The first designer to showcase their line at Pitti Immagine #79 was Alberta Ferretti - first of three, that is, with Italian label Trussardi 1911 next and British designer Gareth Pugh to close. Given the massive cost and effort of creating Pitti-specific collections, not to mention the hoopla of staging them, particularly in an unfamiliar city without the climate-controlled showrooms of Milan, what is the draw? One imagines that the opportunity to create a unique spectacle freed from the relentless pressure of a fashion week schedule is pretty heady for most designers.
Certainly Alberta Ferretti grasped it with both hands, showing her collection in the deconsecrated seventeenth-century Santo Stefano al Ponte church, to a backdrop of live music and on an array of 'real women'. Then again, 'real women' for Ferretti are Hollywood superstars for the rest of us - Marisa Berensen and veteran supermodel Carmen Dell' Orefice were just two of the bold-faced line-up.
If that sounds fantastical, it seems Ferretti intended the collection to be as well, veering away from everyday wearability into an unabashed opulence. It was more Renaissance grandee than Hollywood starlet, with sinuous, floor-length gowns of tulle and georgette scattered with pearls, opera coats in metallic cloque or ombre wool banded in fur, and layers of chiffon frothed with feathers and crusted with lace in Tuscan shades of mocha, cappuccino and rich gold. The grandeur of Ferretti's surroundings evidently influenced her, as perhaps did the fact that Pitti Immagine is predominantly a trade showcase of menswear - there was nothing manly about this offering of ostentatious occasionwear. The technique in those clothes were dazzling, more alta mood than ready-to-wear, although the most striking pieces were the simplest: the way heavy felted wool was cut to fall as sensually across the body as silk-crepe, for example, while Orefice's outfit of ankle-length skirt and mink-trimmed dolman-sleeved wool jacket seemed a lesson in how to dress gracefully for evening at any age.

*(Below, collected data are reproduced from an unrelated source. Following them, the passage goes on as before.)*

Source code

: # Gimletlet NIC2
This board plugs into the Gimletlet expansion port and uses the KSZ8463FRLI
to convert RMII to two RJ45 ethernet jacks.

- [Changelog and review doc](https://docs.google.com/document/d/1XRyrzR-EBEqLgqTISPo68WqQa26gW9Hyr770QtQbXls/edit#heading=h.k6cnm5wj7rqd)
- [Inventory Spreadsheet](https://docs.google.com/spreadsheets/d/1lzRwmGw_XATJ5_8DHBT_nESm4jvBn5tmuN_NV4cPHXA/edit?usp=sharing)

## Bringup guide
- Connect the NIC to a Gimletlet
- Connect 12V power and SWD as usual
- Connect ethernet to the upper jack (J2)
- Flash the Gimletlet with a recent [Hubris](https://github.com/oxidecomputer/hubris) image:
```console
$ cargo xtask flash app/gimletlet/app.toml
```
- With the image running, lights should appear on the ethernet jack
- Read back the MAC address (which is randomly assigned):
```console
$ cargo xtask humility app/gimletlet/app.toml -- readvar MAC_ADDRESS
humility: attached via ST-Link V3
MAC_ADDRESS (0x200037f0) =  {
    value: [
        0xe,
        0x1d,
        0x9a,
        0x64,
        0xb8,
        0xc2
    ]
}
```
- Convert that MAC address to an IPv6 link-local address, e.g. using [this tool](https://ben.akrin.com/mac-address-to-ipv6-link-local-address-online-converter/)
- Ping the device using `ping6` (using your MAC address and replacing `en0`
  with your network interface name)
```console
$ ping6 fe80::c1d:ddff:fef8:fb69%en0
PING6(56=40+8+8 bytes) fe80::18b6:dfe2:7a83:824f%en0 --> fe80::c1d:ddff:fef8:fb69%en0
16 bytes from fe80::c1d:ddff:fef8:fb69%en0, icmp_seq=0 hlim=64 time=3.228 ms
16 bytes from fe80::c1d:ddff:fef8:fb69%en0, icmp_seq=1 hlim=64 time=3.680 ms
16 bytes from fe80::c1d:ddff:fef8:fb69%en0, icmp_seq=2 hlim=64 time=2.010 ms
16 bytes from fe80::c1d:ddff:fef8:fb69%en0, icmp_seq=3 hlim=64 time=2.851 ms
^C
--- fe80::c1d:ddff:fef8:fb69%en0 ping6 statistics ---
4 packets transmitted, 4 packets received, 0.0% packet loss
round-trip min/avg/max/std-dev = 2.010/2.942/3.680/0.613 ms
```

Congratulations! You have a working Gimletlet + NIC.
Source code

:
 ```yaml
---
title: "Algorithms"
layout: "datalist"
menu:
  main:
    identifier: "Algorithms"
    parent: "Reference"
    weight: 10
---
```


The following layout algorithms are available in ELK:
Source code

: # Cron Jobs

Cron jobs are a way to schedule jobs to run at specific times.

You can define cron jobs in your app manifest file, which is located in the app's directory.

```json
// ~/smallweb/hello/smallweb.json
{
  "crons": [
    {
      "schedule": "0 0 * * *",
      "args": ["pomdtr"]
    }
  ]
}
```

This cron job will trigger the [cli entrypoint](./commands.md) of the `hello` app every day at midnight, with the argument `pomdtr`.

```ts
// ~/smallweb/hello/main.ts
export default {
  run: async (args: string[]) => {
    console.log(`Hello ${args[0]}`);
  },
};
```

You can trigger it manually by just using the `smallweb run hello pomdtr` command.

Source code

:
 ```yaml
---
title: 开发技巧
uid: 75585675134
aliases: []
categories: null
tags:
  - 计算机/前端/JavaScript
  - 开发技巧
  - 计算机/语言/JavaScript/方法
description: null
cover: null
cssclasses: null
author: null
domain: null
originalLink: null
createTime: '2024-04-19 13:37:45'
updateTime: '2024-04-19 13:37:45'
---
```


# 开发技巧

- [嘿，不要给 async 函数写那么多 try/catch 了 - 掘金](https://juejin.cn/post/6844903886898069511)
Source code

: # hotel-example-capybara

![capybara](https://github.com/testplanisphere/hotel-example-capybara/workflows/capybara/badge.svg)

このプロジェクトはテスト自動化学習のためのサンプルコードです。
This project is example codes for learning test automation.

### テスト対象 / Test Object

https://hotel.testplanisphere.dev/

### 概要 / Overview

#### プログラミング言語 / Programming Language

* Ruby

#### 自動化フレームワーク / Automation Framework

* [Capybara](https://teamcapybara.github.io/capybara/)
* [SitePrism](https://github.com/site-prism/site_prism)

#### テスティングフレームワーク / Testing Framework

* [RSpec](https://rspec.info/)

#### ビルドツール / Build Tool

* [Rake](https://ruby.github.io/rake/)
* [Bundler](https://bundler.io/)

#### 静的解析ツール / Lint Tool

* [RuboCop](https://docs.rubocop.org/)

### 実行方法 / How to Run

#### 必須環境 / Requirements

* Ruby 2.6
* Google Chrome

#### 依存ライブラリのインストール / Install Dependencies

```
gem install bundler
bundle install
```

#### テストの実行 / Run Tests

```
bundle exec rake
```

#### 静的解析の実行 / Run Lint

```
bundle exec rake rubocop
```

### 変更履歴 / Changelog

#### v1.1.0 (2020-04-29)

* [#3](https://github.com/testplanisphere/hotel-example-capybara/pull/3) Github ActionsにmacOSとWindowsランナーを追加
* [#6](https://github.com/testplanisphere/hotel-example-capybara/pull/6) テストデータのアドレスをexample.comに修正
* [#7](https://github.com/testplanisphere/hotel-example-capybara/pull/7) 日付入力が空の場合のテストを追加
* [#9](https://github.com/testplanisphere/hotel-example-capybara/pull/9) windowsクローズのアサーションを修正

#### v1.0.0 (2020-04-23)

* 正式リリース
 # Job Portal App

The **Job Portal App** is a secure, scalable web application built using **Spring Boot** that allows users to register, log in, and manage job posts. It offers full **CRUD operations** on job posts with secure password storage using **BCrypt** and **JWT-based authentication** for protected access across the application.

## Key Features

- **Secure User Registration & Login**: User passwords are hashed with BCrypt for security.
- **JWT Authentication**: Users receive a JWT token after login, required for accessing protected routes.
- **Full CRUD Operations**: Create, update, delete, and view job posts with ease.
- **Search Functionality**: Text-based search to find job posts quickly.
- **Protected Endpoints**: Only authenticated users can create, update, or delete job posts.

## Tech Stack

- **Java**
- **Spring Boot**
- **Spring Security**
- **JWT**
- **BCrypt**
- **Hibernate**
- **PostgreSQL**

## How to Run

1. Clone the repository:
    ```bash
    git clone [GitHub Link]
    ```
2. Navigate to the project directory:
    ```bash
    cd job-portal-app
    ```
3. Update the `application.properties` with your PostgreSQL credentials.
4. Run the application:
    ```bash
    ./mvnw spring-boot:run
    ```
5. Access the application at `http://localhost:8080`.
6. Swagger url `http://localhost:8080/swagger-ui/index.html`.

Ferretti is a dab hand at these kind of games - she made her name with romantically diaphanous chiffon frocks, perfect for anyone looking to indulge a 'Room With A View' fantasy of belle époque loveliness. Maybe that's why nothing she offered tonight felt especially new - then again, this show wasn't about moving Ferretti into new territory. It was about celebrating Italian fashion, and indeed her approach to it - more poetic than other hands, but this time with an all-out glamour that read as distinctly Italian.